(updates price, adds analyst comments)
Nov 15 (Businesshala) – Canada’s main stock index fell on Monday, weighed down by losses among energy stocks and precious metal miners, although economic data from China limited losses.
At 9:50 a.m. ET (14:50 GMT), the Toronto Stock Exchange’s S&P/TSX Composite Index was down 69.8 points, or 0.32%, at 21,698.73.
Colin Szynski, chief market strategist at SIA Wealth Management, said: “The overall general outlook is still looking very good for Canadian equities, although due to the heavy impact of commodity prices, the index is easily affected when prices weaken. “
The energy sector declined 2.2% as crude prices fell on expectations of rising supply, while higher energy costs and rising COVID-19 cases also saw an impact on demand.
The content sector declined 1.1% after rising for eight consecutive sessions.
Canada’s benchmark is up nearly 24.4% this year, supported by gains in commodity prices, in line with growth in the S&P 500 index.
Cieszynski said, “We are entering a period that has historically been favorable for stocks and unless central banks take drastic measures to tighten policy, we expect markets to do well.” will perform.”

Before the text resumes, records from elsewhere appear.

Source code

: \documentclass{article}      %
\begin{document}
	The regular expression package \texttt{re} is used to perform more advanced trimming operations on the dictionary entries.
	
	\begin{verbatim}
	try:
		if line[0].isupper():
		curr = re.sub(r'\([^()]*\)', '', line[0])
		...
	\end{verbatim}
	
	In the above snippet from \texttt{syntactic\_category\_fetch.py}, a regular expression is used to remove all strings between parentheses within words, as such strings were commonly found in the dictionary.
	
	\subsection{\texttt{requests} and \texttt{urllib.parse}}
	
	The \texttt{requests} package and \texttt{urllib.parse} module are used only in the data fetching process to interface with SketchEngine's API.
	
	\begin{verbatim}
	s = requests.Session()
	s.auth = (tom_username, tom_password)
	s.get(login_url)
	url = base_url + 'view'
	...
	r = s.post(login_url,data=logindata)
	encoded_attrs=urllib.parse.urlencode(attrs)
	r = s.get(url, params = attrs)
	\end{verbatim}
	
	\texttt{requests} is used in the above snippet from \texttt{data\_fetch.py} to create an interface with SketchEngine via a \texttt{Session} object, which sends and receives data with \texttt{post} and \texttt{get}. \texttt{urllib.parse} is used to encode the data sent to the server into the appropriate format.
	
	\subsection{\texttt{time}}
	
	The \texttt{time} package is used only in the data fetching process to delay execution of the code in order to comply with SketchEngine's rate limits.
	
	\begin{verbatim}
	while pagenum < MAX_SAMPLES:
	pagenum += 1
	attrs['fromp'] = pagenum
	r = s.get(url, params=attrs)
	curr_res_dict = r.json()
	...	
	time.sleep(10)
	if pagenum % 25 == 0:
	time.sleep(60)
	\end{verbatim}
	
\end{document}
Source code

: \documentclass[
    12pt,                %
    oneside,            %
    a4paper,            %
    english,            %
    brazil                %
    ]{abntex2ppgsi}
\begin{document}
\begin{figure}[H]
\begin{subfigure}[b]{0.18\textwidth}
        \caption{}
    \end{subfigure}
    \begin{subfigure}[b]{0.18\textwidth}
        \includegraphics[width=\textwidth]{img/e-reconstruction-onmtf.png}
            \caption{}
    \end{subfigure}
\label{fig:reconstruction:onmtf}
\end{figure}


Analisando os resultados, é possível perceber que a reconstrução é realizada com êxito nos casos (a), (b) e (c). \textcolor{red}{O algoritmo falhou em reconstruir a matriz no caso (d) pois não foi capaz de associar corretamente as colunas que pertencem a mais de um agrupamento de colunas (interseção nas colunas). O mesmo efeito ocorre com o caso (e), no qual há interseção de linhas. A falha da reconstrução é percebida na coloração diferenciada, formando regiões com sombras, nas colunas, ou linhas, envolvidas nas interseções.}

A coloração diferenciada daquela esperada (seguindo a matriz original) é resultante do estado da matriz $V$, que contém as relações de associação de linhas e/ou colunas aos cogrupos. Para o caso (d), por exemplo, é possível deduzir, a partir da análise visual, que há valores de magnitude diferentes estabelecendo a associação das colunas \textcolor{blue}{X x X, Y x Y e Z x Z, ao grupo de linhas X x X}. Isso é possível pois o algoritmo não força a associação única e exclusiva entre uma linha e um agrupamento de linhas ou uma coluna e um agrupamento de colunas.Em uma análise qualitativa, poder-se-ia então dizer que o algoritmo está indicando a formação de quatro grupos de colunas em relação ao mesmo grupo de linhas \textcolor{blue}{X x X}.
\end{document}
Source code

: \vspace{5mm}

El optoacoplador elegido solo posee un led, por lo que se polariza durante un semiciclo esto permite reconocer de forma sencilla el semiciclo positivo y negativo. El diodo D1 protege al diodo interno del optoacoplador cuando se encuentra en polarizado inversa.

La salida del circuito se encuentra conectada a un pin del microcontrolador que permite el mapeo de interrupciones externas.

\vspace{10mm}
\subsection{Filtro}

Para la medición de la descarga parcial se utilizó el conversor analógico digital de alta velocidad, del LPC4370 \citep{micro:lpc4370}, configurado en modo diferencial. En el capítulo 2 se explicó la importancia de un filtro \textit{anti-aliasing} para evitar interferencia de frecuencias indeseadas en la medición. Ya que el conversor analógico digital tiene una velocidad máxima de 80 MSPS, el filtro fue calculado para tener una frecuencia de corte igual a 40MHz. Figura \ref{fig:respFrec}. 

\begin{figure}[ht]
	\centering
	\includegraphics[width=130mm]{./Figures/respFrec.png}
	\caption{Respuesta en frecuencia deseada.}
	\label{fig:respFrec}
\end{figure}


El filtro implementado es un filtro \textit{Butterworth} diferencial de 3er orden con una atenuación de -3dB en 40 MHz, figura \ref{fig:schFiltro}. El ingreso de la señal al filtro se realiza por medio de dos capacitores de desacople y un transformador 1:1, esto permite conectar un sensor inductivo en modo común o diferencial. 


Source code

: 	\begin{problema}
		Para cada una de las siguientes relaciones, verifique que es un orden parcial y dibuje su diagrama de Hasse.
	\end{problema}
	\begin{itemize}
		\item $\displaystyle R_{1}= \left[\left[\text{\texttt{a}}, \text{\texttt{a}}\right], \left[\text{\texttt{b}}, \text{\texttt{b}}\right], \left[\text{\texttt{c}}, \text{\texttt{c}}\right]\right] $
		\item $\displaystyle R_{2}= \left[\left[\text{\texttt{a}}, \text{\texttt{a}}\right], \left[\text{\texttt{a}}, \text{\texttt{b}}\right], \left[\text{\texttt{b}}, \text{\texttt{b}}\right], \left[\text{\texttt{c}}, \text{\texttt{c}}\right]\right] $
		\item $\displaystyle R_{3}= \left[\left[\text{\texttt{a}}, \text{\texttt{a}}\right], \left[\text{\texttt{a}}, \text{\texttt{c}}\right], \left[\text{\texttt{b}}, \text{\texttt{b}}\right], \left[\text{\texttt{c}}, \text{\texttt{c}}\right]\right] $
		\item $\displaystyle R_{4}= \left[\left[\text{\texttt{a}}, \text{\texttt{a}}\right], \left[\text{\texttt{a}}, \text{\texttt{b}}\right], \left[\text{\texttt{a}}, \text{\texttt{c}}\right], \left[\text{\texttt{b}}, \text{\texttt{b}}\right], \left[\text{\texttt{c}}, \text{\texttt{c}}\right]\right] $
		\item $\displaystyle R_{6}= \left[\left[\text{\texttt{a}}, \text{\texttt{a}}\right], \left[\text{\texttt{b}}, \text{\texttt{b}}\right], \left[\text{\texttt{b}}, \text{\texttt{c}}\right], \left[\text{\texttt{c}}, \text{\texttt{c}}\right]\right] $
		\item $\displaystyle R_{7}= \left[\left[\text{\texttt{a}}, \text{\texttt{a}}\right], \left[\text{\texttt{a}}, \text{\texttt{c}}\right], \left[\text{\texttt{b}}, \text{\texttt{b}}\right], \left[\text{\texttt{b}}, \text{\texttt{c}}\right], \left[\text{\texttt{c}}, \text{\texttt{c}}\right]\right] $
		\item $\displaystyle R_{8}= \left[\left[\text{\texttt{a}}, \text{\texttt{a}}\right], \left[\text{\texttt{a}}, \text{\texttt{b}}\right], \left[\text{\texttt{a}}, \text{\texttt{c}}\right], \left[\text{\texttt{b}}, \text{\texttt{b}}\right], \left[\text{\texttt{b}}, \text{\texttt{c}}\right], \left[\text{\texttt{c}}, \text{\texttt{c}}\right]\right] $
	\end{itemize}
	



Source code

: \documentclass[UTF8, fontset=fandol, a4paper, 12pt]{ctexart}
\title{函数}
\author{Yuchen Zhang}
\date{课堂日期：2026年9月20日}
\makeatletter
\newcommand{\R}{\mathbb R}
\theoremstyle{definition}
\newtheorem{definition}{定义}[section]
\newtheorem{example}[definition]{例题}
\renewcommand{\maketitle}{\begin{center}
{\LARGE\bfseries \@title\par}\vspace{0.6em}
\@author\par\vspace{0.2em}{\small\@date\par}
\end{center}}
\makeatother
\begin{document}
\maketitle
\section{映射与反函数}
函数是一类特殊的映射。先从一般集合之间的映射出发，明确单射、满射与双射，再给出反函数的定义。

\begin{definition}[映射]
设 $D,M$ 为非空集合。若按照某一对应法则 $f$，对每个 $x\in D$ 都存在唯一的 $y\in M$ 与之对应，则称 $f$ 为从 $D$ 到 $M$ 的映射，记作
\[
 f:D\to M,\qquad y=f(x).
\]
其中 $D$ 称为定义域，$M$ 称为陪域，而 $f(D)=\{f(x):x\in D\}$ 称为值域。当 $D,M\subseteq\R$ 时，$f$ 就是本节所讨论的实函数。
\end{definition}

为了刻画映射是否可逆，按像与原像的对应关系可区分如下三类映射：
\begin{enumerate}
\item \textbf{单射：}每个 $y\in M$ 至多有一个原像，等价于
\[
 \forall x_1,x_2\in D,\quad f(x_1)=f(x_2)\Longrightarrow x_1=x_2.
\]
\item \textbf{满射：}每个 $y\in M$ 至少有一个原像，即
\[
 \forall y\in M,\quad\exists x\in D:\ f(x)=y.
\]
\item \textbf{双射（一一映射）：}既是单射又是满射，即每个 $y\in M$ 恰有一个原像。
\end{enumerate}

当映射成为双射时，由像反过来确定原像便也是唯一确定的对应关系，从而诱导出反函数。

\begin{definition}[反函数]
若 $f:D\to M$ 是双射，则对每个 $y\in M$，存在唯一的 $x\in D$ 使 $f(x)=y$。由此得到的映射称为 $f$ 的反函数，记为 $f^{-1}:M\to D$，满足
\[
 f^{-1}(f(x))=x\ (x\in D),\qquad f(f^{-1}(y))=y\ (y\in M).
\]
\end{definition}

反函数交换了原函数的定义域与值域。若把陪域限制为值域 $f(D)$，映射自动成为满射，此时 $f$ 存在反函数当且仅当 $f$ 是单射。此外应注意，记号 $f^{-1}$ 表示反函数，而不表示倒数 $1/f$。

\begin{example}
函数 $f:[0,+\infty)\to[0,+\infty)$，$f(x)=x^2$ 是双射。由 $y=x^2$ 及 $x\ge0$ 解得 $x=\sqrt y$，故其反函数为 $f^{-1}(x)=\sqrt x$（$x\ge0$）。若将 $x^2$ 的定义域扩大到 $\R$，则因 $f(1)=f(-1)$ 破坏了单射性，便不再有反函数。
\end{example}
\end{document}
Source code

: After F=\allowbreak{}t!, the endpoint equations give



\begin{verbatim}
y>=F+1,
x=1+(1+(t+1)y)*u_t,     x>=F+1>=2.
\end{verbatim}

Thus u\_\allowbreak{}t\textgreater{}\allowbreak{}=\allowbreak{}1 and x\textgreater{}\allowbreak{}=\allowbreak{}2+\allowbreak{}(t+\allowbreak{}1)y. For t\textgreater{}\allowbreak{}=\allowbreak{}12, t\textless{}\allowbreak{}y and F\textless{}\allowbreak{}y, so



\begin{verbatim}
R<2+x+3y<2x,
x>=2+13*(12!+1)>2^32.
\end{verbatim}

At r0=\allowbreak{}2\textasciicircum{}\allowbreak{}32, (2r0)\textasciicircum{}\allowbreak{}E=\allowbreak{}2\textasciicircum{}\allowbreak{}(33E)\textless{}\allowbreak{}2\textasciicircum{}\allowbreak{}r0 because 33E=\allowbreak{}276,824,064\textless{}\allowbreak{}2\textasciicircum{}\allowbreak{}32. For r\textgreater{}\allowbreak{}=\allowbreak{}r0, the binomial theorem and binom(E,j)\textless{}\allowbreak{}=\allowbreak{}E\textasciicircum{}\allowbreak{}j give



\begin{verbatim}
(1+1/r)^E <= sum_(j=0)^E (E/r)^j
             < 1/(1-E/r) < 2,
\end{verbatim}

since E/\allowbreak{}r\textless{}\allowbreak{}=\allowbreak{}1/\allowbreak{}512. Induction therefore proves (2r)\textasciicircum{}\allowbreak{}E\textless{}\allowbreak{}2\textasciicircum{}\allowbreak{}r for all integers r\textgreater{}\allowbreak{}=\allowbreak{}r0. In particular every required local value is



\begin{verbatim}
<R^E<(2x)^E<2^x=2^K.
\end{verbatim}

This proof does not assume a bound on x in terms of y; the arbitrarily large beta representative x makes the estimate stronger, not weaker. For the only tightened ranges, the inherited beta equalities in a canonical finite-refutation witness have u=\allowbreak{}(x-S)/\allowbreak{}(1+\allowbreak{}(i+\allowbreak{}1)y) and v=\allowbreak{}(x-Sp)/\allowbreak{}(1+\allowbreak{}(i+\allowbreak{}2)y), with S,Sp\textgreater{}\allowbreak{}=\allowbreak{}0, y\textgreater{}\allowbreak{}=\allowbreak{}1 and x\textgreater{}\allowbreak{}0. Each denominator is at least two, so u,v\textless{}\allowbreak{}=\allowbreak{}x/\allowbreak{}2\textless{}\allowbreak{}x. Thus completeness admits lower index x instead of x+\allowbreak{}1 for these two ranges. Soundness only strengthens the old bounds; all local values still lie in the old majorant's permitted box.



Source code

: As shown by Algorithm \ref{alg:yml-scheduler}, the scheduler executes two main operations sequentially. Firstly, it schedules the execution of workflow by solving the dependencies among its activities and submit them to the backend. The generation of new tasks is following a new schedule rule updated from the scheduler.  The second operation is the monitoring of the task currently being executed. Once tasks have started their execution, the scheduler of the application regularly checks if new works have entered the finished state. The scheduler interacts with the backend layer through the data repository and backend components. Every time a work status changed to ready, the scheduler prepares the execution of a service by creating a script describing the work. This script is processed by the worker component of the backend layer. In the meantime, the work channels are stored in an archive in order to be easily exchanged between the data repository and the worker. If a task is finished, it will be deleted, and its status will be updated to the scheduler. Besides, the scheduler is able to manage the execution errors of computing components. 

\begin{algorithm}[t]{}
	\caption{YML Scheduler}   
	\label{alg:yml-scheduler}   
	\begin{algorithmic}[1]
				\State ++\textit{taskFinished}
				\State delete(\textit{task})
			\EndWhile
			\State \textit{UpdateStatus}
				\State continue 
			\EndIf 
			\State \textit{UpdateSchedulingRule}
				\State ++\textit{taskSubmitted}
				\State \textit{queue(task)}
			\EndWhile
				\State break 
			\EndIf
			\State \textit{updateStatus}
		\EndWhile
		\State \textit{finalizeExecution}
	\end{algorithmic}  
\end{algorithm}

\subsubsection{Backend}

Governor Tiff McCalem said in a newsletter that the Bank of Canada would not raise its benchmark interest rate until the slowdown in the country’s economy was absorbed, which has not yet happened, but is drawing closer.
Among shares, Burger King-parent restaurant Brands International Inc. rose 1.4%. The company said it would buy American restaurant chain Firehouse Subscriptions for $1 billion in a full-cash deal.
Pot maker TruLive Cannabis Corp posted a 64.4% jump in quarterly revenue, up 10.3%.
The TSX posted nine new 52-week highs and no new lows.
All Canadian issues had 76 new 52-week highs and a new low, with a total volume of 64.62 million shares.